Defendant's argument that consent was not obtained because the officers used a ruse to gain entry into the home lacks merit. In the first instance, the court does not consider the officers' conduct a ruse. No false statements were made to gain entry into the apartment. Although Ms. Kelly testified that prior to the police entering the apartment she was told only that the officers wanted to come inside to talk to her about shootings in the neighborhood, there is a sufficient nexus between the shootings in the neighborhood and the possibility that the defendant was hiding guns related to these shootings so as not to render Morales' representation a ruse. However, even if Morales' representation could be construed as a ruse, Ms. Kelly's consent would still be valid. The use of deception does not destroy the voluntariness of a consent per se unless the deception is so fundamentally unfair as to deny due process. See People v. Abrams, 95 AD2d 155. Here, the alleged failure of Morales to state to Ms. Kelly prior to entering the apartment his belief that the defendant had guns in the apartment is not so fundamentally unfair as to deny due process.
II. Search of Defendant's Bag

While the people have met their burden to establish that the officers had consent to enter and remain in the apartment, they have not met their burden to establish a legal basis for the warrantless search of the defendant's bag.

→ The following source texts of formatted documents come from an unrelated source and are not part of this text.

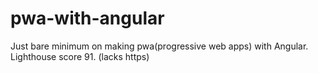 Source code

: # pwa-with-angular
Just bare minimum on making pwa(progressive web apps) with Angular. Lighthouse score 91. (lacks https)
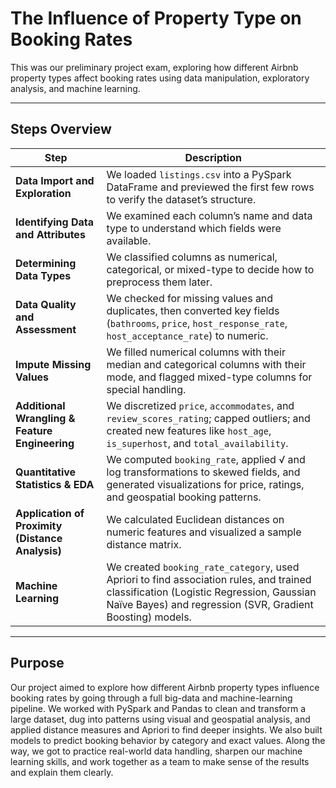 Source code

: # The Influence of Property Type on Booking Rates

This was our preliminary project exam, exploring how different Airbnb property types affect booking rates using data manipulation, exploratory analysis, and machine learning.

---

## Steps Overview

| Step                                             | Description                                                                                                                                                                                        |
| ------------------------------------------------ | -------------------------------------------------------------------------------------------------------------------------------------------------------------------------------------------------- |
| **Data Import and Exploration**                  | We loaded `listings.csv` into a PySpark DataFrame and previewed the first few rows to verify the dataset’s structure.                                                                              |
| **Identifying Data and Attributes**              | We examined each column’s name and data type to understand which fields were available.                |
| **Determining Data Types**                       | We classified columns as numerical, categorical, or mixed-type to decide how to preprocess them later.                                                                                             |
| **Data Quality and Assessment**                  | We checked for missing values and duplicates, then converted key fields (`bathrooms`, `price`, `host_response_rate`, `host_acceptance_rate`) to numeric.                                           |
| **Impute Missing Values**                        | We filled numerical columns with their median and categorical columns with their mode, and flagged mixed-type columns for special handling.                                                        |
| **Additional Wrangling & Feature Engineering**   | We discretized `price`, `accommodates`, and `review_scores_rating`; capped outliers; and created new features like `host_age`, `is_superhost`, and `total_availability`.                           |
| **Quantitative Statistics & EDA**                | We computed `booking_rate`, applied √ and log transformations to skewed fields, and generated visualizations for price, ratings, and geospatial booking patterns.                                  |
| **Application of Proximity (Distance Analysis)** | We calculated Euclidean distances on numeric features and visualized a sample distance matrix.  |
| **Machine Learning**                             | We created `booking_rate_category`, used Apriori to find association rules, and trained classification (Logistic Regression, Gaussian Naïve Bayes) and regression (SVR, Gradient Boosting) models. |

---

## Purpose  
Our project aimed to explore how different Airbnb property types influence booking rates by going through a full big-data and machine-learning pipeline. We worked with PySpark and Pandas to clean and transform a large dataset, dug into patterns using visual and geospatial analysis, and applied distance measures and Apriori to find deeper insights. We also built models to predict booking behavior by category and exact values. Along the way, we got to practice real-world data handling, sharpen our machine learning skills, and work together as a team to make sense of the results and explain them clearly.
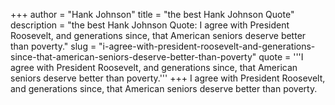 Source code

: +++
author = "Hank Johnson"
title = "the best Hank Johnson Quote"
description = "the best Hank Johnson Quote: I agree with President Roosevelt, and generations since, that American seniors deserve better than poverty."
slug = "i-agree-with-president-roosevelt-and-generations-since-that-american-seniors-deserve-better-than-poverty"
quote = '''I agree with President Roosevelt, and generations since, that American seniors deserve better than poverty.'''
+++
I agree with President Roosevelt, and generations since, that American seniors deserve better than poverty.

It is undisputed that the defendant did not expressly consent to the search of the bag. Nor did the defendant, by his conduct, implicitly consent to the search of the bag.

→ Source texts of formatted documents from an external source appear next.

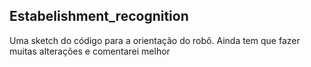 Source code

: ## Estabelishment_recognition
Uma sketch do código para a orientação do robô. Ainda tem que fazer muitas alterações e comentarei melhor
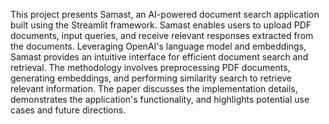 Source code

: This project presents Samast, an AI-powered document search application built using the Streamlit framework. Samast enables users to upload PDF documents, input queries, and receive relevant responses extracted from the documents. Leveraging OpenAI's language model and embeddings, Samast provides an intuitive interface for efficient document search and retrieval. The methodology involves preprocessing PDF documents, generating embeddings, and performing similarity search to retrieve relevant information. The paper discusses the implementation details, demonstrates the application's functionality, and highlights potential use cases and future directions.
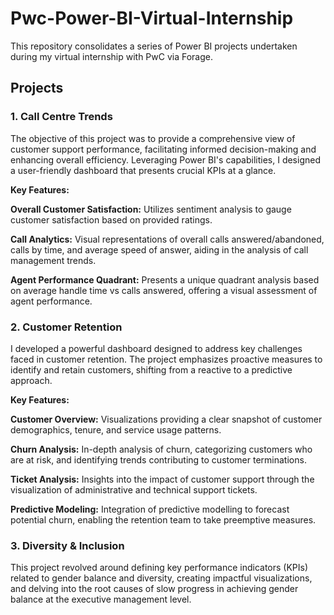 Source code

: # Pwc-Power-BI-Virtual-Internship
This repository consolidates a series of Power BI projects undertaken during my virtual internship with PwC via Forage.
## Projects

### 1. Call Centre Trends
The objective of this project was to provide a comprehensive view of customer support performance, facilitating informed decision-making and enhancing overall efficiency. Leveraging Power BI's capabilities, I designed a user-friendly dashboard that presents crucial KPIs at a glance.

**Key Features:**

**Overall Customer Satisfaction:** Utilizes sentiment analysis to gauge customer satisfaction based on provided ratings.

**Call Analytics:** Visual representations of overall calls answered/abandoned, calls by time, and average speed of answer, aiding in the analysis of call management trends.

**Agent Performance Quadrant:** Presents a unique quadrant analysis based on average handle time vs calls answered, offering a visual assessment of agent performance.

### 2. Customer Retention
I developed a powerful dashboard designed to address key challenges faced in customer retention. The project emphasizes proactive measures to identify and retain customers, shifting from a reactive to a predictive approach.

**Key Features:**

**Customer Overview:** Visualizations providing a clear snapshot of customer demographics, tenure, and service usage patterns.

**Churn Analysis:** In-depth analysis of churn, categorizing customers who are at risk, and identifying trends contributing to customer terminations.

**Ticket Analysis:** Insights into the impact of customer support through the visualization of administrative and technical support tickets.

**Predictive Modeling:** Integration of predictive modelling to forecast potential churn, enabling the retention team to take preemptive measures.

### 3. Diversity & Inclusion
This project revolved around defining key performance indicators (KPIs) related to gender balance and diversity, creating impactful visualizations, and delving into the root causes of slow progress in achieving gender balance at the executive management level.
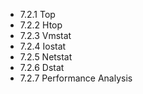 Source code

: 

- 7.2.1 Top
- 7.2.2 Htop
- 7.2.3 Vmstat
- 7.2.4 Iostat
- 7.2.5 Netstat
- 7.2.6 Dstat
- 7.2.7 Performance Analysis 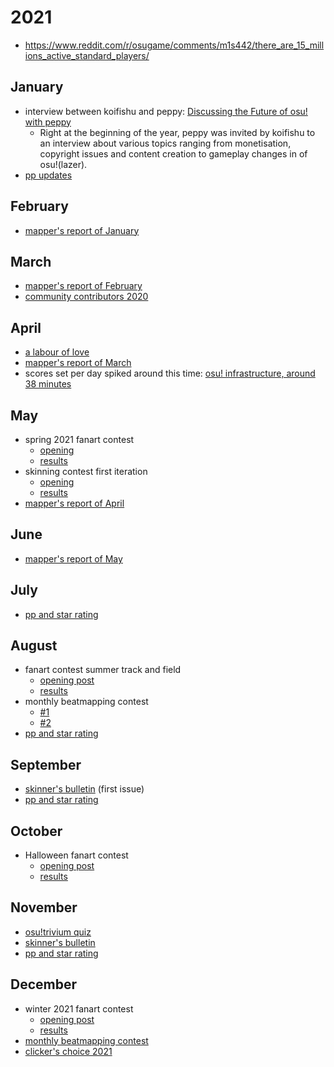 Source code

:# 2021

- https://www.reddit.com/r/osugame/comments/m1s442/there_are_15_millions_active_standard_players/

## January

- interview between koifishu and peppy: [Discussing the Future of osu! with peppy](https://www.youtube.com/watch?v=Tsjx5SkHsfE)
  - Right at the beginning of the year, peppy was invited by koifishu to an interview about various topics ranging from monetisation, copyright issues and content creation to gameplay changes in of osu!(lazer).
- [pp updates](https://osu.ppy.sh/home/news/2021-01-14-performance-points-updates)

## February

- [mapper's report of January](https://osu.ppy.sh/home/news/2021-02-01-mappers-report-january)

## March

- [mapper's report of February](https://osu.ppy.sh/home/news/2021-03-05-mappers-report-february)
- [community contributors 2020](https://osu.ppy.sh/home/news/2021-03-19-community-contributors-2020)

## April

- [a labour of love](https://osu.ppy.sh/home/news/2021-04-27-results-a-labour-of-love)
- [mapper's report of March](https://osu.ppy.sh/home/news/2021-04-06-mappers-report-march)
- scores set per day spiked around this time: [osu! infrastructure, around 38 minutes](https://www.youtube.com/watch?v=HVBVqvpFVL4)

## May

- spring 2021 fanart contest
  - [opening](https://osu.ppy.sh/home/news/2021-04-23-spring-2021-fanart-contest)
  - [results](https://osu.ppy.sh/home/news/2021-05-20-spring-fanart-contest-results)
- skinning contest first iteration
  - [opening](https://osu.ppy.sh/home/news/2021-03-08-skinning-contest-announcement)
  - [results](https://osu.ppy.sh/home/news/2021-05-27-skinning-contest-results)
- [mapper's report of April](https://osu.ppy.sh/home/news/2021-05-13-mappers-report-april)

## June

- [mapper's report of May](https://osu.ppy.sh/home/news/2021-06-20-mappers-report-may)

## July

- [pp and star rating](https://osu.ppy.sh/home/news/2021-07-27-performance-points-star-rating-updates)

## August

- fanart contest summer track and field
  - [opening post](https://osu.ppy.sh/home/news/2021-07-29-summer-track-field-fanart-contest)
  - [results](https://osu.ppy.sh/home/news/2021-08-23-summer-tf-fanart-contest-results)
- monthly beatmapping contest
  - [#1](https://osu.ppy.sh/home/news/2021-08-09-monthly-beatmapping-contest-august-2021)
  - [#2](https://osu.ppy.sh/home/news/2021-08-30-results-monthly-beatmapping-contest-july-2021)
- [pp and star rating](https://osu.ppy.sh/home/news/2021-08-17-pp-sr-survey)

## September

- [skinner's bulletin](https://osu.ppy.sh/home/news/2021-09-14-skinners-bulletin-july-2021) (first issue)
- [pp and star rating](https://osu.ppy.sh/home/news/2021-09-02-pp-sr-survey-results)

## October

- Halloween fanart contest
  - [opening post](https://osu.ppy.sh/home/news/2021-10-04-halloween-fanart-contest)
  - [results](https://osu.ppy.sh/home/news/2021-10-27-halloween-2021-fanart-results)

## November

- [osu!trivium quiz](https://osu.ppy.sh/home/news/2021-11-10-osu!trivium-quiz-2021)
- [skinner's bulletin](https://osu.ppy.sh/home/news/2021-11-05-skinners-bulletin-august-2021)
- [pp and star rating](https://osu.ppy.sh/home/news/2021-11-09-performance-points-star-rating-updates)

## December

- winter 2021 fanart contest
  - [opening post](https://osu.ppy.sh/home/news/2021-11-23-winter-fanart-contest)
  - [results](https://osu.ppy.sh/home/news/2021-12-17-winter-fanart-contest-results)
- [monthly beatmapping contest](https://osu.ppy.sh/home/news/2021-12-07-results-monthly-beatmapping-contest-2021-wrap-up)
- [clicker's choice 2021](https://osu.ppy.sh/home/news/2021-12-31-clickers-choice-2021)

The People contend that Morales had a reasonable belief that the bag contained firearms and posed a risk to the officers or civilians in the apartment which justified his opening the bag. However, this claim is not supported by Morales' testimony, set forth, in relevant part, below.

Q:Sir, were you in fear for your physical safety or the safety of your brother officers upon entering that apartment knowing that there was a bag full of guns?

A:I was not in fear.

. . . . .

Q:And then it's your testimony, sir, that you allowed my client to go back into his bedroom and get the guns himself?

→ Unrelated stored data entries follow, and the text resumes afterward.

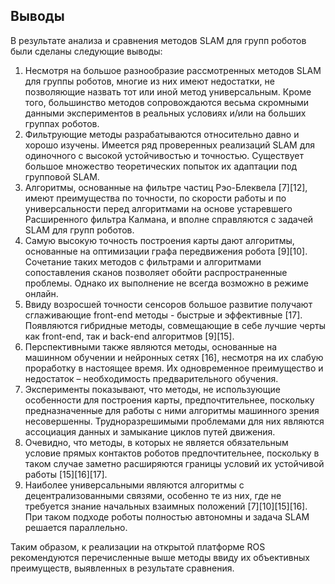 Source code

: ## Выводы

В результате анализа и сравнения методов SLAM для групп роботов были сделаны следующие выводы:

1.	Несмотря на большое разнообразие рассмотренных методов SLAM для группы роботов, многие из них имеют недостатки, не позволяющие назвать тот или иной метод универсальным. Кроме того, большинство методов сопровождаются весьма скромными данными экспериментов в реальных условиях и/или на больших группах роботов.
2.	Фильтрующие методы разрабатываются относительно давно и хорошо изучены. Имеется ряд проверенных реализаций SLAM для одиночного с высокой устойчивостью и точностью. Существует большое множество теоретических попыток их адаптации под групповой SLAM.
3.	Алгоритмы, основанные на фильтре частиц Рэо-Блеквела [7][12], имеют преимущества по точности, по скорости работы и по универсальности перед алгоритмами на основе устаревшего Расширенного фильтра Калмана, и вполне справляются с задачей SLAM для групп роботов.
4.	Самую высокую точность построения карты дают алгоритмы, основанные на оптимизации графа передвижения робота [9][10]. Сочетание таких методов с фильтрами и алгоритмами сопоставления сканов позволяет обойти распространенные проблемы. Однако их выполнение не всегда возможно в режиме онлайн.
5. Ввиду возросшей точности сенсоров большое развитие получают сглаживающие front-end методы - быстрые и эффективные [17]. Появляются гибридные методы, совмещающие в себе лучшие черты как front-end, так и back-end алгоритмов [9][15].
6.	Перспективными также являются методы, основанные на машинном обучении и нейронных сетях [16], несмотря на их слабую проработку в настоящее время. Их одновременное преимущество и недостаток – необходимость предварительного обучения.
7.	Эксперименты показывают, что методы, не использующие особенности для построения карты, предпочтительнее, поскольку предназначенные для работы с ними алгоритмы машинного зрения несовершенны. Трудноразрешимыми проблемами для них являются ассоциация данных и замыкание циклов путей движения.
8.	Очевидно, что методы, в которых не является обязательным условие прямых контактов роботов предпочтительнее, поскольку в таком случае заметно расширяются границы условий их устойчивой работы [15][16][17].
9. Наиболее универсальными являются алгоритмы с децентрализованными связями, особенно те из них, где не требуется знание начальных взаимных положений [7][10][15][16]. При таком подходе роботы полностью автономны и задача SLAM решается параллельно.

Таким образом, к реализации на открытой платформе ROS рекомендуются перечисленные выше методы ввиду их объективных преимуществ, выявленных в результате сравнения.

A:I accompanied him to the bedroom, he picked up the bag from the side of the bed.

. . . . .

Q:You allow him to get access to these guns?

A:Yea. Pick up the bag. I gave him access to pick up the bag and put it on the bed.

Q:Did you have your weapon drawn at that time, sir?

A:No, I did not.

Q:Were you at all concerned that he was going to go for one of these guns and start shooting in the middle of this apartment?

A:No. It was closed.

In the absence of an arrest, a warrantless search of a container can be valid so long as it meets two criteria. First, the search must be based on probable cause to believe the property contains evidence of a crime. People v. Morales, 198 AD2d 129. Second, it must be demonstrated that it would not have been practicable to obtain a search warrant because of certain exigent circumstances. United States v. Chadwick, 433 U.S. 1. While the People have established that probable cause existed that would have supported the issuance of a search warrant had it been applied for, they have not demonstrated that it would not have been practicable to obtain a search warrant because of exigent circumstances.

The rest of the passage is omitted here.